So what’s new in the fight to block Dutra Asphalt from completing its plant across from Shollenberger Park, the gateway to Petaluma? Seems a (partial) victory is at hand, thanks to years-long devotion to the issue by Petaluma River Council, who submitted Alternative Analysis of the Project and received this from the S.F. Army Corps of Engineers:

“To date we have not received a complete and acceptable application for the Project. We will shortly reach a year since the most recent application was submitted, and understand the Applicant will work to develop a Revised Alternatives Analysis and related application materials. However, that informatino will not be available in time for us to act on a certification. As such, to preserve our ability to act on the Project, we intend to deny the application without prejudice. We look forward to continuing to work with the Applicant and its representatives on the Project, including submittal of a revised and complete application for water quality certification.”

So how many years ago was it I was writing about saving Shollenberger Park, our most popular walking park and home to umpteen migratory birds? First I see in blogs is 2010… Love walking this pristine migratory bird site! Often I sing Kate Wolf songs. Sad, though, that the egret nesting tree was torn down and you rarly see snowy egrets now. Recall 21 flying over the Turning Basin to land in the trees outside Dempsey’s micro brewery a few years back. Hopefully, they’re get their numbers back up.

Then, Amy Dutra, very pregnant at the time, was the shining face for Dutra, very persuasive! But the “science” didn’t add up. They said they are NOT polluters – we loosely estimated there would be up to 45,000 diesel truck trips added to the road congestion and activity at this Petaluma Gateway, and, as a recovering emphysema patient (it was the diesel soot from the street at E. Washington that brought me to the asthma stage where they believed I DID have emphysema, progressive unto death) well, I was touchy on the subject of diesel soot! Why should children living in the newish housing near Shollenberger be subjected to diesel soot in the air they breathe? Why should the birds face the affronts of loud noise, vibrations and soot when they stop by enroute to winter paastures?

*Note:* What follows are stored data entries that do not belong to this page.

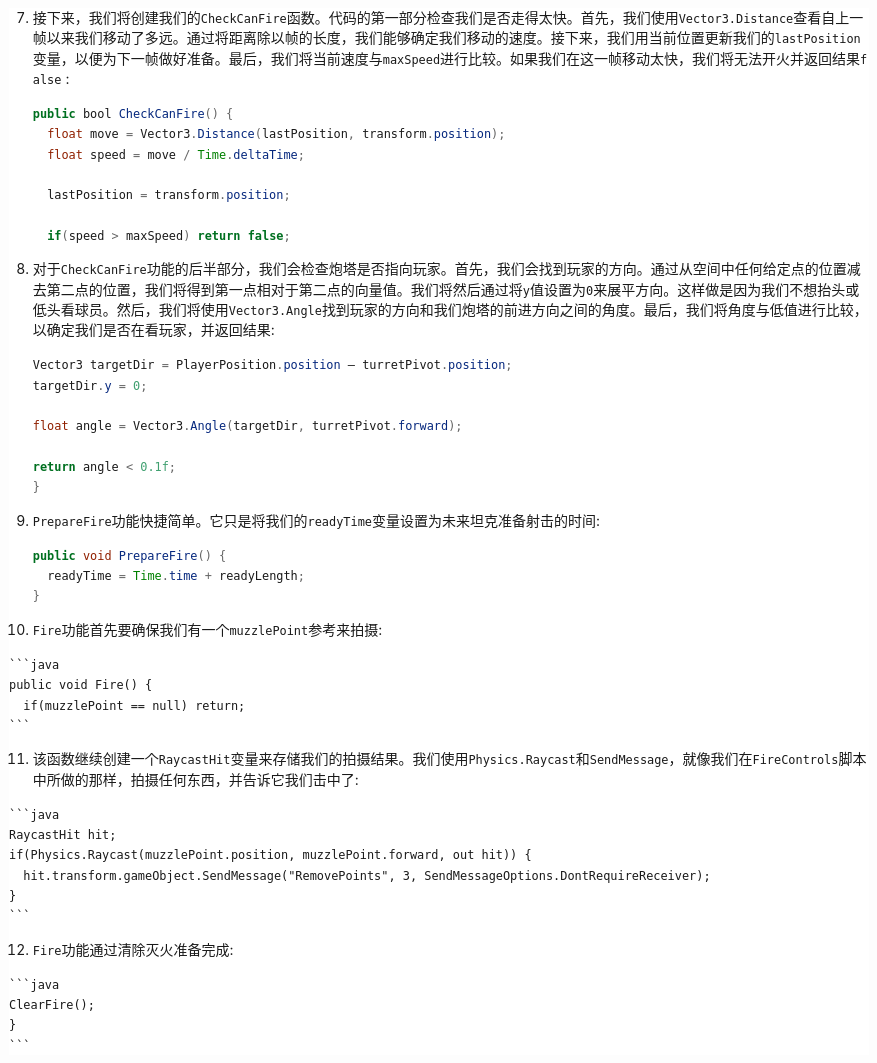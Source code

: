7.  接下来，我们将创建我们的`CheckCanFire`函数。代码的第一部分检查我们是否走得太快。首先，我们使用`Vector3.Distance`查看自上一帧以来我们移动了多远。通过将距离除以帧的长度，我们能够确定我们移动的速度。接下来，我们用当前位置更新我们的`lastPosition`变量，以便为下一帧做好准备。最后，我们将当前速度与`maxSpeed`进行比较。如果我们在这一帧移动太快，我们将无法开火并返回结果`false` :

    ```java
    public bool CheckCanFire() {
      float move = Vector3.Distance(lastPosition, transform.position);
      float speed = move / Time.deltaTime;

      lastPosition = transform.position;

      if(speed > maxSpeed) return false;
    ```

8.  对于`CheckCanFire`功能的后半部分，我们会检查炮塔是否指向玩家。首先，我们会找到玩家的方向。通过从空间中任何给定点的位置减去第二点的位置，我们将得到第一点相对于第二点的向量值。我们将然后通过将`y`值设置为`0`来展平方向。这样做是因为我们不想抬头或低头看球员。然后，我们将使用`Vector3.Angle`找到玩家的方向和我们炮塔的前进方向之间的角度。最后，我们将角度与低值进行比较，以确定我们是否在看玩家，并返回结果:

    ```java
    Vector3 targetDir = PlayerPosition.position – turretPivot.position;
    targetDir.y = 0;

    float angle = Vector3.Angle(targetDir, turretPivot.forward);

    return angle < 0.1f;
    }
    ```

9.  `PrepareFire`功能快捷简单。它只是将我们的`readyTime`变量设置为未来坦克准备射击的时间:

    ```java
    public void PrepareFire() {
      readyTime = Time.time + readyLength;
    }
    ```

10.  `Fire`功能首先要确保我们有一个`muzzlePoint`参考来拍摄:

    ```java
    public void Fire() {
      if(muzzlePoint == null) return;
    ```

11.  该函数继续创建一个`RaycastHit`变量来存储我们的拍摄结果。我们使用`Physics.Raycast`和`SendMessage`，就像我们在`FireControls`脚本中所做的那样，拍摄任何东西，并告诉它我们击中了:

    ```java
    RaycastHit hit;
    if(Physics.Raycast(muzzlePoint.position, muzzlePoint.forward, out hit)) {
      hit.transform.gameObject.SendMessage("RemovePoints", 3, SendMessageOptions.DontRequireReceiver);
    }
    ```

12.  `Fire`功能通过清除灭火准备完成:

    ```java
    ClearFire();
    }
    ```
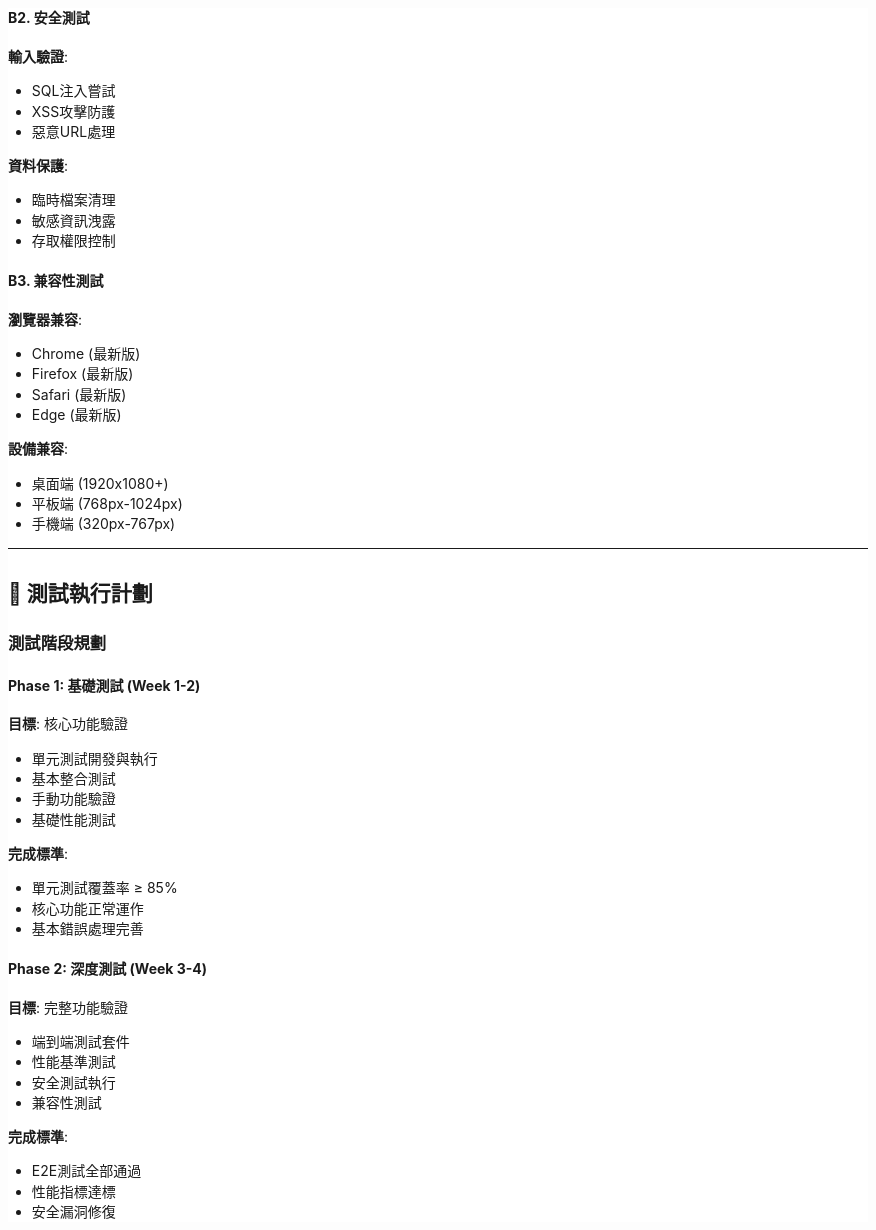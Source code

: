 #### B2. 安全測試
**輸入驗證**:
- SQL注入嘗試
- XSS攻擊防護
- 惡意URL處理

**資料保護**:
- 臨時檔案清理
- 敏感資訊洩露
- 存取權限控制

#### B3. 兼容性測試
**瀏覽器兼容**:
- Chrome (最新版)
- Firefox (最新版)
- Safari (最新版)
- Edge (最新版)

**設備兼容**:
- 桌面端 (1920x1080+)
- 平板端 (768px-1024px)
- 手機端 (320px-767px)

---

## 🚀 測試執行計劃

### 測試階段規劃

#### Phase 1: 基礎測試 (Week 1-2)
**目標**: 核心功能驗證
- 單元測試開發與執行
- 基本整合測試
- 手動功能驗證
- 基礎性能測試

**完成標準**:
- 單元測試覆蓋率 ≥ 85%
- 核心功能正常運作
- 基本錯誤處理完善

#### Phase 2: 深度測試 (Week 3-4)  
**目標**: 完整功能驗證
- 端到端測試套件
- 性能基準測試
- 安全測試執行
- 兼容性測試

**完成標準**:
- E2E測試全部通過
- 性能指標達標
- 安全漏洞修復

I recall a Petaluma Health District holding a forum on health impacts of the proposed asphalt plant in 2010. Seven years of blocking action to keep this bad thing from happening? Yes, and now it may be BLOCKED permanently? WE HOPE and will work on it till it’s absolutely true.

My 2010 blog on it:
“So last night the Petaluma Health Care District, represented by Daymon Doss, CEO, presented pro and con on the health impacts of the proposed Dutra Asphalt plant Amy Dutra and associates want to build at the gateway to Petaluma, the gateway to Wine Country is what I call that road – 101 South.

There were two Docs and two people representing the environmental aspects of the project. The two doctors couldn’t have been more opposed.

David Weill, M.D., referred to the project as “our plant” (don’t quote me on that) and cited two reports stating diesel soot is not dangerous to people or animals.

Sorry! I have asthma and can report to you that when I would sweep as much as a foot of diesel soot from outside 215 Water St., downtown Petaluma, into a dustpan, I would nearly faint from the impact. Later, I learned of the particulate matter which buries itself deep in the pockets of my lungs which are intended to filter out toxins. Trouble is, those pockets get inflamed from the particulate and may remain that way forever. Shortening lifespan, making days shorter because you cannot muster the energy to get up. COPD. Takes the life out of life. And it is on the upswing – due to pollution.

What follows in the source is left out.